- Exercise requirements -
Scan the records for lines holding "frac". Say how many there are and give nothing else.

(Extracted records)
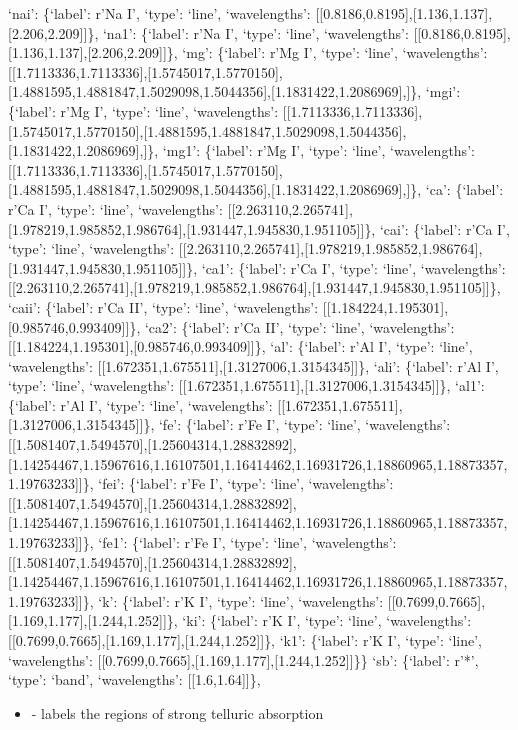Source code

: \documentclass[letterpaper,10pt,english]{sphinxmanual}
\begin{document}
\begin{description}
`nai': \{`label': r'Na I', `type': `line', `wavelengths': {[}{[}0.8186,0.8195{]},{[}1.136,1.137{]},{[}2.206,2.209{]}{]}\}, `na1': \{`label': r'Na I', `type': `line', `wavelengths': {[}{[}0.8186,0.8195{]},{[}1.136,1.137{]},{[}2.206,2.209{]}{]}\}, `mg': \{`label': r'Mg I', `type': `line', `wavelengths': {[}{[}1.7113336,1.7113336{]},{[}1.5745017,1.5770150{]},{[}1.4881595,1.4881847,1.5029098,1.5044356{]},{[}1.1831422,1.2086969{]},{]}\}, `mgi': \{`label': r'Mg I', `type': `line', `wavelengths': {[}{[}1.7113336,1.7113336{]},{[}1.5745017,1.5770150{]},{[}1.4881595,1.4881847,1.5029098,1.5044356{]},{[}1.1831422,1.2086969{]},{]}\}, `mg1': \{`label': r'Mg I', `type': `line', `wavelengths': {[}{[}1.7113336,1.7113336{]},{[}1.5745017,1.5770150{]},{[}1.4881595,1.4881847,1.5029098,1.5044356{]},{[}1.1831422,1.2086969{]},{]}\}, `ca': \{`label': r'Ca I', `type': `line', `wavelengths': {[}{[}2.263110,2.265741{]},{[}1.978219,1.985852,1.986764{]},{[}1.931447,1.945830,1.951105{]}{]}\}, `cai': \{`label': r'Ca I', `type': `line', `wavelengths': {[}{[}2.263110,2.265741{]},{[}1.978219,1.985852,1.986764{]},{[}1.931447,1.945830,1.951105{]}{]}\}, `ca1': \{`label': r'Ca I', `type': `line', `wavelengths': {[}{[}2.263110,2.265741{]},{[}1.978219,1.985852,1.986764{]},{[}1.931447,1.945830,1.951105{]}{]}\}, `caii': \{`label': r'Ca II', `type': `line', `wavelengths': {[}{[}1.184224,1.195301{]},{[}0.985746,0.993409{]}{]}\}, `ca2': \{`label': r'Ca II', `type': `line', `wavelengths': {[}{[}1.184224,1.195301{]},{[}0.985746,0.993409{]}{]}\}, `al': \{`label': r'Al I', `type': `line', `wavelengths': {[}{[}1.672351,1.675511{]},{[}1.3127006,1.3154345{]}{]}\}, `ali': \{`label': r'Al I', `type': `line', `wavelengths': {[}{[}1.672351,1.675511{]},{[}1.3127006,1.3154345{]}{]}\}, `al1': \{`label': r'Al I', `type': `line', `wavelengths': {[}{[}1.672351,1.675511{]},{[}1.3127006,1.3154345{]}{]}\}, `fe': \{`label': r'Fe I', `type': `line', `wavelengths': {[}{[}1.5081407,1.5494570{]},{[}1.25604314,1.28832892{]},{[}1.14254467,1.15967616,1.16107501,1.16414462,1.16931726,1.18860965,1.18873357,1.19763233{]}{]}\}, `fei': \{`label': r'Fe I', `type': `line', `wavelengths': {[}{[}1.5081407,1.5494570{]},{[}1.25604314,1.28832892{]},{[}1.14254467,1.15967616,1.16107501,1.16414462,1.16931726,1.18860965,1.18873357,1.19763233{]}{]}\}, `fe1': \{`label': r'Fe I', `type': `line', `wavelengths': {[}{[}1.5081407,1.5494570{]},{[}1.25604314,1.28832892{]},{[}1.14254467,1.15967616,1.16107501,1.16414462,1.16931726,1.18860965,1.18873357,1.19763233{]}{]}\}, `k': \{`label': r'K I', `type': `line', `wavelengths': {[}{[}0.7699,0.7665{]},{[}1.169,1.177{]},{[}1.244,1.252{]}{]}\}, `ki': \{`label': r'K I', `type': `line', `wavelengths': {[}{[}0.7699,0.7665{]},{[}1.169,1.177{]},{[}1.244,1.252{]}{]}\}, `k1': \{`label': r'K I', `type': `line', `wavelengths': {[}{[}0.7699,0.7665{]},{[}1.169,1.177{]},{[}1.244,1.252{]}{]}\}\}
`sb': \{`label': r'*', `type': `band', `wavelengths': {[}{[}1.6,1.64{]}{]}\}, 

\end{description}
\begin{itemize}
\item {} 
 - labels the regions of strong telluric absorption

\end{itemize}
\end{document}
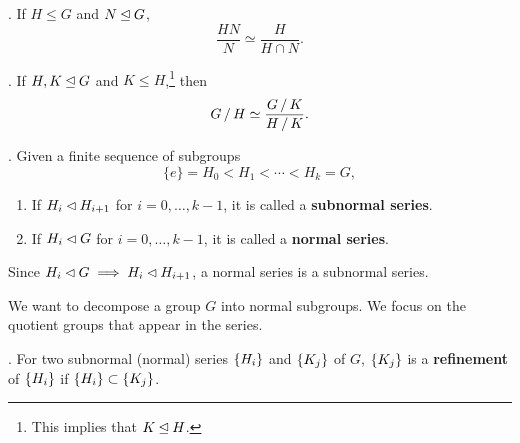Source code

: \thm.  If \(H \leq G\) and \(N \unlhd G\),
\[
    \frac{HN}{N} \simeq \frac{H}{H\cap N}.
\]
\begin{center}
\end{center}

\thm.  If \(H, K \unlhd G\) and \(K \leq H\),\footnote{This implies that \(K \unlhd H\).} then
\[
    G \operatorname{/} H \simeq \frac{G \operatorname{/} K}{H \operatorname{/} K}.
\]


. Given a finite sequence of subgroups
\[
    \{e\} = H_0 < H_1 < \cdots < H_k = G,
\]
\begin{enumerate}
    \item {} If \(H_i \lhd H_{i+1}\) for \(i = 0, \dots, k - 1\), it is called a \textbf{subnormal series}.
    \item {} If \(H_i \lhd G\) for \(i = 0, \dots, k - 1\), it is called a \textbf{normal series}.
\end{enumerate}

\rmk Since \(H_i \lhd G \implies H_i \lhd H_{i+1}\), a normal series is a subnormal series.

We want to decompose a group \(G\) into normal subgroups. We focus on the quotient groups that appear in the series.

.  For two subnormal (normal) series \(\left\{ H_i \right\}\) and \(\left\{ K_j \right\}\) of \(G\), \(\left\{ K_j \right\}\) is a \textbf{refinement} of \(\left\{ H_i \right\}\) if \(\left\{ H_i \right\} \subset \left\{ K_j \right\}\).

- Exercise solution -
2